Below are the records; collect from them each line containing the string "directory".

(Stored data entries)

——

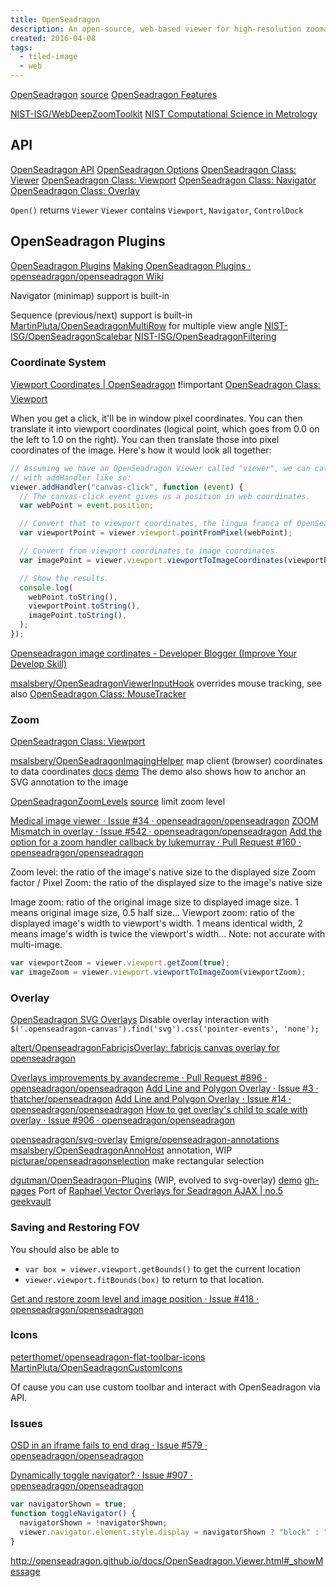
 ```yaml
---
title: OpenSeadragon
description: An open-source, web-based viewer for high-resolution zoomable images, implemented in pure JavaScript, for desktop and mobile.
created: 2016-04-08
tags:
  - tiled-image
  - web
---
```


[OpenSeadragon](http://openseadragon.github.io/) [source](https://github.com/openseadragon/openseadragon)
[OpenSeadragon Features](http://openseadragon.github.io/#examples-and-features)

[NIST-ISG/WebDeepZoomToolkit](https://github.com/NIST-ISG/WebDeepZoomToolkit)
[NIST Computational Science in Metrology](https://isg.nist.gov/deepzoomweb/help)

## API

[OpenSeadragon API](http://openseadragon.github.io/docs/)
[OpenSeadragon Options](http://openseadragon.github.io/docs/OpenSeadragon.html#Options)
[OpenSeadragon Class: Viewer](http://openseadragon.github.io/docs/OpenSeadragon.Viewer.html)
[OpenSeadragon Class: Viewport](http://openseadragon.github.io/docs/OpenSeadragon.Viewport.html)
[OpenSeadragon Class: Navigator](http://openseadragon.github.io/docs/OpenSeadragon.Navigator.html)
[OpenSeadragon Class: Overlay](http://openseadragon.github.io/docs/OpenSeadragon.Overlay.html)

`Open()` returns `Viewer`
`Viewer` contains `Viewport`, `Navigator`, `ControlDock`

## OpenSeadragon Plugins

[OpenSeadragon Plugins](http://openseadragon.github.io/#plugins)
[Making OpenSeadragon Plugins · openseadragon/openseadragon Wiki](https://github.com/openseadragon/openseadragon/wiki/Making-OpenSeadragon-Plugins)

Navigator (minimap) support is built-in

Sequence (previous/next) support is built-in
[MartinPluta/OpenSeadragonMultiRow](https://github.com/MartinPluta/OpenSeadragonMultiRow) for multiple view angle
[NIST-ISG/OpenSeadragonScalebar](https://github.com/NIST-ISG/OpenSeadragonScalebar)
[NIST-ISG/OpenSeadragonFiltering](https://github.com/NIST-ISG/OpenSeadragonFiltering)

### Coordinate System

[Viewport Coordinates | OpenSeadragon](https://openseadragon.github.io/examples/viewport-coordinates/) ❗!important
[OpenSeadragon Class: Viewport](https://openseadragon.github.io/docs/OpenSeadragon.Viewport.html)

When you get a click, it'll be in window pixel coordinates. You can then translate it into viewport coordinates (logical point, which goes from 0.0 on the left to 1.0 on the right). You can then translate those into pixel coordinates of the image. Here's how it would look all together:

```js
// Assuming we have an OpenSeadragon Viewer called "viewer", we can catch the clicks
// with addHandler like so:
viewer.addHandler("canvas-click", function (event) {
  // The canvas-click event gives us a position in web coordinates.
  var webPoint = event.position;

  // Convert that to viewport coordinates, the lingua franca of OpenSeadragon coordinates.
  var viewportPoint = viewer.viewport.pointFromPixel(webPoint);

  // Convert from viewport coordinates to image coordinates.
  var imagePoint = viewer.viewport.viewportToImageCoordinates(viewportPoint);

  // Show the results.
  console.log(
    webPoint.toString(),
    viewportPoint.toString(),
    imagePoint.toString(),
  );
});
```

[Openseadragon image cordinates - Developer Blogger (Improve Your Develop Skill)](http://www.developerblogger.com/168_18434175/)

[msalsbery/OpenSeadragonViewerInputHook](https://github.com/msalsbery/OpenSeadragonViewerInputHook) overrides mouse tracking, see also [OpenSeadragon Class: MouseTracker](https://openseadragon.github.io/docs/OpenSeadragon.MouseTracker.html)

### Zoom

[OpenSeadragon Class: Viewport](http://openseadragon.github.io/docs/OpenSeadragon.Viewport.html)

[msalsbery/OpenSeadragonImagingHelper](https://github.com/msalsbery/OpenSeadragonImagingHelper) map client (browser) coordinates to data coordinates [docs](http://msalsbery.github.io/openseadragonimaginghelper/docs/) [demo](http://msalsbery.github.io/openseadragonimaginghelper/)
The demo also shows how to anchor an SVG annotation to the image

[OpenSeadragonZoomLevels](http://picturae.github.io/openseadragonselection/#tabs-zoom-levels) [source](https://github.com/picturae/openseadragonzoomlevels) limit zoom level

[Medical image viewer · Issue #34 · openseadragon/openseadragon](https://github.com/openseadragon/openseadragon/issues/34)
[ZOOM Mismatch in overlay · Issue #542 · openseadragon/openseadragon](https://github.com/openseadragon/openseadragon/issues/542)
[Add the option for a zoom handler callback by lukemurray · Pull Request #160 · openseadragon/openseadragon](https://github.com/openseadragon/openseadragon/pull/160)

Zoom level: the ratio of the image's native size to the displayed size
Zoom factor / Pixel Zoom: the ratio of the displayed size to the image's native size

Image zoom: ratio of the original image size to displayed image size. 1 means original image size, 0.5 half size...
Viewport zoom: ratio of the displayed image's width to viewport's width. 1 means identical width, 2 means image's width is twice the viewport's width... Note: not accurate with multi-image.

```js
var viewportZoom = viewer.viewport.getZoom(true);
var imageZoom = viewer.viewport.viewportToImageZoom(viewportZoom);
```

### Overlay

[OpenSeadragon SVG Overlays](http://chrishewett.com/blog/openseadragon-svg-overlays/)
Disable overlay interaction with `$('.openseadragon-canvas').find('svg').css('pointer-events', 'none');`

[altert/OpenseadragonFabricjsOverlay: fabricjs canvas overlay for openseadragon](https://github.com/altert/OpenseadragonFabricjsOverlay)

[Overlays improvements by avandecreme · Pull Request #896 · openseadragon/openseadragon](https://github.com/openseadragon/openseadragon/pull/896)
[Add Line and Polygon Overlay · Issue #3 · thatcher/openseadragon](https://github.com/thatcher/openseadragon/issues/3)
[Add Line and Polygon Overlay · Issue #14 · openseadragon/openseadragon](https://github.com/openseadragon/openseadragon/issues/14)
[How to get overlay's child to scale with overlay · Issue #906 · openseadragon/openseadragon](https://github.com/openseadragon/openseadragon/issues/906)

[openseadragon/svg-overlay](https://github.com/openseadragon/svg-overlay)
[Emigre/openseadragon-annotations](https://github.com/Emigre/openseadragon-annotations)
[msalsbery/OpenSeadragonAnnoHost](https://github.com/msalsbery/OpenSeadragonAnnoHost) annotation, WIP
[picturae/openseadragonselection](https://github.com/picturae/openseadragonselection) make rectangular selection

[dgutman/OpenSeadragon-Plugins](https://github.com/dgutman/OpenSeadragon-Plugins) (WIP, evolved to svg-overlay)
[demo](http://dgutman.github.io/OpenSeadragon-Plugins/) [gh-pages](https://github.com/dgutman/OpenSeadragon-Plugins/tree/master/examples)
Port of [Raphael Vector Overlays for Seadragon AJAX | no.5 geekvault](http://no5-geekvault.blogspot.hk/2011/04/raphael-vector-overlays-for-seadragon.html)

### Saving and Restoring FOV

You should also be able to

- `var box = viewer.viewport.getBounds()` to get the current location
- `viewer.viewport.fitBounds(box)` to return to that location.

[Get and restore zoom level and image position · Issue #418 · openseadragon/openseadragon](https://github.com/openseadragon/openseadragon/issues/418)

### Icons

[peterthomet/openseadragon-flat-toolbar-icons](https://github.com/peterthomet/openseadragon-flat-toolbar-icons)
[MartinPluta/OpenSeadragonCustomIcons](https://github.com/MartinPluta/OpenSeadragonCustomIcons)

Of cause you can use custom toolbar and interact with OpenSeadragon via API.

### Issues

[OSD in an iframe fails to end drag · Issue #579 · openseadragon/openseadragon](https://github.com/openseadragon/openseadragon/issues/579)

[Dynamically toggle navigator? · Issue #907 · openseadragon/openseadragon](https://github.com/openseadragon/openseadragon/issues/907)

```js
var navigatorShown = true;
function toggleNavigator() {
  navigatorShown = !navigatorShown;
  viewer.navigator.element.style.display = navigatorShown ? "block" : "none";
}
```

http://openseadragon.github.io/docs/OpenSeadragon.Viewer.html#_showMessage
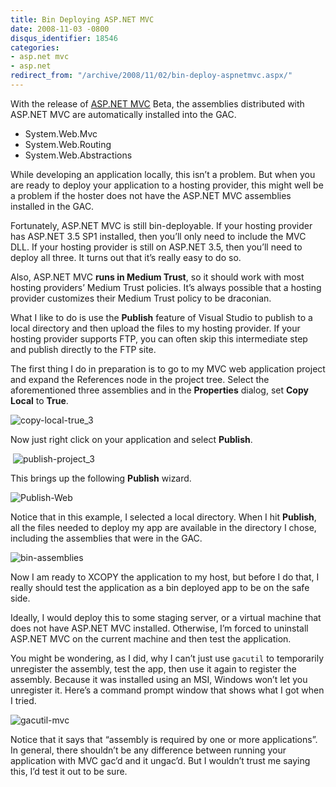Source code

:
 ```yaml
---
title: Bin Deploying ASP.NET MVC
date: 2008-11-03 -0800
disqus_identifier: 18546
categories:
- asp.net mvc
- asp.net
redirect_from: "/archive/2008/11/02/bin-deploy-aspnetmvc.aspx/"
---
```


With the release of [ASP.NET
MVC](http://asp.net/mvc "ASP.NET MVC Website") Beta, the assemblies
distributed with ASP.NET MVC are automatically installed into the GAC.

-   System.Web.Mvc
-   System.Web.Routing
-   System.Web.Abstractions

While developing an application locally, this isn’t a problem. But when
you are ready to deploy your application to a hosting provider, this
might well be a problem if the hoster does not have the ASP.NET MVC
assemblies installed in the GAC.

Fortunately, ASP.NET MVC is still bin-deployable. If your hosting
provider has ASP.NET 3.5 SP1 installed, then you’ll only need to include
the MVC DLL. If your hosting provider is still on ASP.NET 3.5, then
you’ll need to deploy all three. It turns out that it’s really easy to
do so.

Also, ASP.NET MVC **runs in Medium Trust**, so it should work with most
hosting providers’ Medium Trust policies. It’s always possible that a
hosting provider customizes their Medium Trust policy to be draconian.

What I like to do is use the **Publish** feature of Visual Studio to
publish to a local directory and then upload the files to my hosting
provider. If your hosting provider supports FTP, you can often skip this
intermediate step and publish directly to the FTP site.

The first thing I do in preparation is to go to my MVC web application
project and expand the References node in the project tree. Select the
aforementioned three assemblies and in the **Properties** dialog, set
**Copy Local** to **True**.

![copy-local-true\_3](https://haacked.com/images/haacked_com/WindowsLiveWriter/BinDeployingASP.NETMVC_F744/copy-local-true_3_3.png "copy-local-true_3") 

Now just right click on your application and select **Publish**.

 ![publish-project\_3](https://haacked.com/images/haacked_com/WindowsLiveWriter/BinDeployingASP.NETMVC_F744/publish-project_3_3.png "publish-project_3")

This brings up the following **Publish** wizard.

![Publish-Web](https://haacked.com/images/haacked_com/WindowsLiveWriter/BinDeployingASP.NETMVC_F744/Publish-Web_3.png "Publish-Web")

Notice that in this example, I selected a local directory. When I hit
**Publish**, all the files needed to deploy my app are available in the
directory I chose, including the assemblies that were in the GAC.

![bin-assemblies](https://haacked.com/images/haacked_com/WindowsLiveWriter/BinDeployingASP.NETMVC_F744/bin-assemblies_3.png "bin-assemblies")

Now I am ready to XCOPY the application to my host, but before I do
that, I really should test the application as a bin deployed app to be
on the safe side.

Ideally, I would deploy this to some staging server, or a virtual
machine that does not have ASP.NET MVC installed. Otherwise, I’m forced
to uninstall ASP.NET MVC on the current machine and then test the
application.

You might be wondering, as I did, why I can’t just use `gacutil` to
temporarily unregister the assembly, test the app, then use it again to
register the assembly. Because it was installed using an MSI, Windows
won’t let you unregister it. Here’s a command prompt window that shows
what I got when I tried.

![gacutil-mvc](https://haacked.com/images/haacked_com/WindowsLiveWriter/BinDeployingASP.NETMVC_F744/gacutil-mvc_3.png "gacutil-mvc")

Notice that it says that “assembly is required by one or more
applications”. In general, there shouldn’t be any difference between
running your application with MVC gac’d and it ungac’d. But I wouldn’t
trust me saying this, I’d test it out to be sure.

——

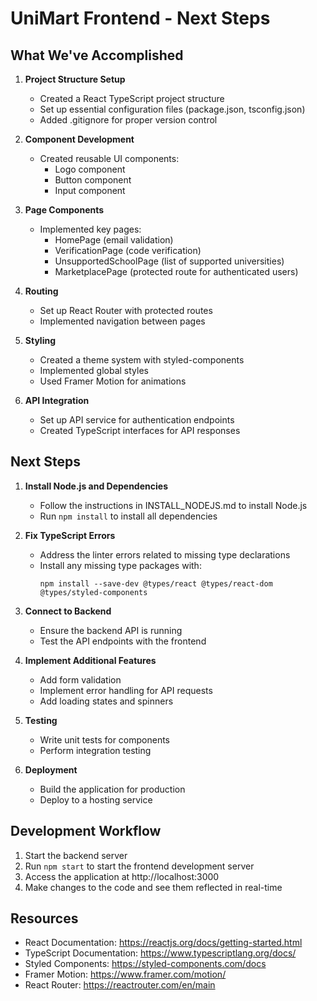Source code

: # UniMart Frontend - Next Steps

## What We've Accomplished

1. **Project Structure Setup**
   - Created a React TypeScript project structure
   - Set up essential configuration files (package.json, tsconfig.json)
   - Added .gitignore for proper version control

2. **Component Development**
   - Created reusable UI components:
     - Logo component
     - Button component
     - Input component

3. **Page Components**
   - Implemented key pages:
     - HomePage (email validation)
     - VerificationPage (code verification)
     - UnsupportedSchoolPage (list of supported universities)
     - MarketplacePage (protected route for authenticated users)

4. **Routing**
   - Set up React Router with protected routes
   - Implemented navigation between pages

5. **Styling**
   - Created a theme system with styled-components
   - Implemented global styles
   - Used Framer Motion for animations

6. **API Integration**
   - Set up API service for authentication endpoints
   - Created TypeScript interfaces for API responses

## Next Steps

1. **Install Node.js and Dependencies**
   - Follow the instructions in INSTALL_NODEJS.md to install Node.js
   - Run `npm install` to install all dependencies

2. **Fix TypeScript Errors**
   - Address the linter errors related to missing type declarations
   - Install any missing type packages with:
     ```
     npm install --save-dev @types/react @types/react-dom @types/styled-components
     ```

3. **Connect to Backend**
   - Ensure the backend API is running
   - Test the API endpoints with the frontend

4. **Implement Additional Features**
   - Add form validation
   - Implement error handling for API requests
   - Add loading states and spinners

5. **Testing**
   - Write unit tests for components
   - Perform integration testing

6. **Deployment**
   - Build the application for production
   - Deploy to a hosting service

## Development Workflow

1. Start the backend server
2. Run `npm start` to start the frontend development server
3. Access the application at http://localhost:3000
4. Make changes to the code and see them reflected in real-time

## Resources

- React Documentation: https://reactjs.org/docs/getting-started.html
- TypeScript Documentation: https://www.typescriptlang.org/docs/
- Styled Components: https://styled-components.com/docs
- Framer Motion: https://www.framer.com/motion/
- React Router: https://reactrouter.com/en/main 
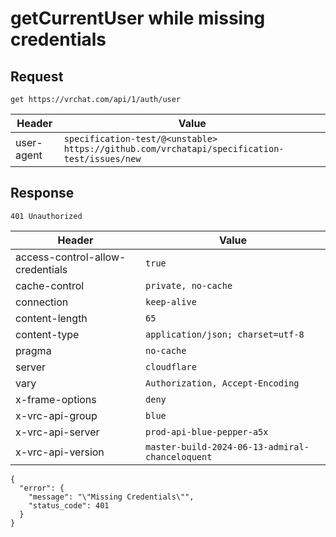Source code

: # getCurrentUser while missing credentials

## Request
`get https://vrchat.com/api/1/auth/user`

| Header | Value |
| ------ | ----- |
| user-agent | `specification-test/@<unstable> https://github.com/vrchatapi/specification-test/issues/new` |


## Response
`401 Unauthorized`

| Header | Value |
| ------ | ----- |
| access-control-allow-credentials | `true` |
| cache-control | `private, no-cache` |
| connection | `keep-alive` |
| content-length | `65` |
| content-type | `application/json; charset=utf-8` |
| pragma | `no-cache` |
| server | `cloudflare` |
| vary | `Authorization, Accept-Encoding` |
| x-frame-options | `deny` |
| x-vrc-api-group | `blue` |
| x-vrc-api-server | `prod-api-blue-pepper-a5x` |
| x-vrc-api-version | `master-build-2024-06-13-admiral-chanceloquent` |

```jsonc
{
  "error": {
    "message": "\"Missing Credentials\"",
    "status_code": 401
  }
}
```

——

### [Answer]
publish to a local directory and then upload the files to my hosting
Notice that in this example, I selected a local directory. When I hit
directory I chose, including the assemblies that were in the GAC.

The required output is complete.